You would then have a worker thread which read items from the queue, and wrote them to the database, incrementing the count by the relevant number in the database.
This is effectively an implementation of the ProducerConsumer pattern, with a bit of an extension around the way that items are produced (i.e. they can modify existing items).
This way, you would reduce the workload on the database by somewhere in the region of 90%, and the increase in workload on the web server would be negligible...

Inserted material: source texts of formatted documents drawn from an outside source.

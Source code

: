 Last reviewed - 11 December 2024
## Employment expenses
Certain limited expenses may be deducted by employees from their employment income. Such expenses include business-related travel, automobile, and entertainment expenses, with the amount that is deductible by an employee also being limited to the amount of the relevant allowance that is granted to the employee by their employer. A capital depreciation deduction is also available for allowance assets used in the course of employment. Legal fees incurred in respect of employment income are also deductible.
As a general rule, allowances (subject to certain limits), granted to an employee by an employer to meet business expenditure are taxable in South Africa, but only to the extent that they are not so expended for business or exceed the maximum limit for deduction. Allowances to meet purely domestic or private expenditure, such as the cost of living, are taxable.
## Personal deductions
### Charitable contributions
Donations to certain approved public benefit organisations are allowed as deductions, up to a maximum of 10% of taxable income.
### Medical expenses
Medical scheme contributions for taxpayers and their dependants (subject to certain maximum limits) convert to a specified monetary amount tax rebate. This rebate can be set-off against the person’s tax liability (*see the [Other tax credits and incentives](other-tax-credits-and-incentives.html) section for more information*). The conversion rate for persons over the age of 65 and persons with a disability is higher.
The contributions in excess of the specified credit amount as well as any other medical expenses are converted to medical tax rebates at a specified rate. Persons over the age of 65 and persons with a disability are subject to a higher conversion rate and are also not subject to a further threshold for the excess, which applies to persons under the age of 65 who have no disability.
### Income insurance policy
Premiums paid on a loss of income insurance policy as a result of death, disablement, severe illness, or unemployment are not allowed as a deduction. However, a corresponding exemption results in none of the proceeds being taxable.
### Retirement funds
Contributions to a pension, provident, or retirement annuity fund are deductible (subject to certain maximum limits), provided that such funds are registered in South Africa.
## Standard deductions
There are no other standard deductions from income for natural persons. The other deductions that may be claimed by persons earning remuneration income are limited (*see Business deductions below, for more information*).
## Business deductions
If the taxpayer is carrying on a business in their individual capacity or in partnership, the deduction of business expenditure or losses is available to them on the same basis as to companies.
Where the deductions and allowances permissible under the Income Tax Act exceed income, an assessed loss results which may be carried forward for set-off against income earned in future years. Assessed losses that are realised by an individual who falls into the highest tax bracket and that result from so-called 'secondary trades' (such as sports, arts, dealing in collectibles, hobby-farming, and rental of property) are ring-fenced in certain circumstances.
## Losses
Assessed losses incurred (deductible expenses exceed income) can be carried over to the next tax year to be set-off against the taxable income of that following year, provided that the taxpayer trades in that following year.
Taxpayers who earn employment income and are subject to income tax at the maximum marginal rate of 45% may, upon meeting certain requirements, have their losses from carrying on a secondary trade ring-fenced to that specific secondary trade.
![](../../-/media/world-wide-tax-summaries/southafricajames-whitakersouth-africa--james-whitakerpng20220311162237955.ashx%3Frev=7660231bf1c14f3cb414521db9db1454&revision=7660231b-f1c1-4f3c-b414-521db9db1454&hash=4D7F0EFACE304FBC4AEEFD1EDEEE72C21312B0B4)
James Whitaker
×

Edit -> Just noticed you have 16 IIS servers - so you would get less of a reduction in executions - but you could consider throttling the background thread to compensate (for example, log items once every 5 seconds)...
Answer by Kev Riley ·
Definitely agree with Grant's comments.
I had a similar situation once with high-concurrency on a session data table, and after much trial and error with isolation levels, try/catch blocks etc. the deadlocks were alleviated by a better indexing strategy, i.e. a covering index
Answer by Jeff Moden ·
I had a similar situation with such a "sequence" table at my old job. The "GetNextID" proc similar to both of yours was causing an average of 640 deadlocks per day with daily spikes to more than 4,000. The day I made the change I made to the code, the deadlocks plummeted to nearly zero and, despite the horrible code in the rest of the system, a couple of additional tweaks to the code that used it allowed us to go for several days before another deadlock appeared.
The question is, what are your sprocs supposed to return if the increment is > 1? These types of procs normally return the count stored in the table as the NextID... just because you have an increment shouldn't change that fact.
I realize this is an old post but if you're still having problems, I know how to fix both versions you currently have. Post back and let me know. It may take me a couple days to respond but I will respond... with code.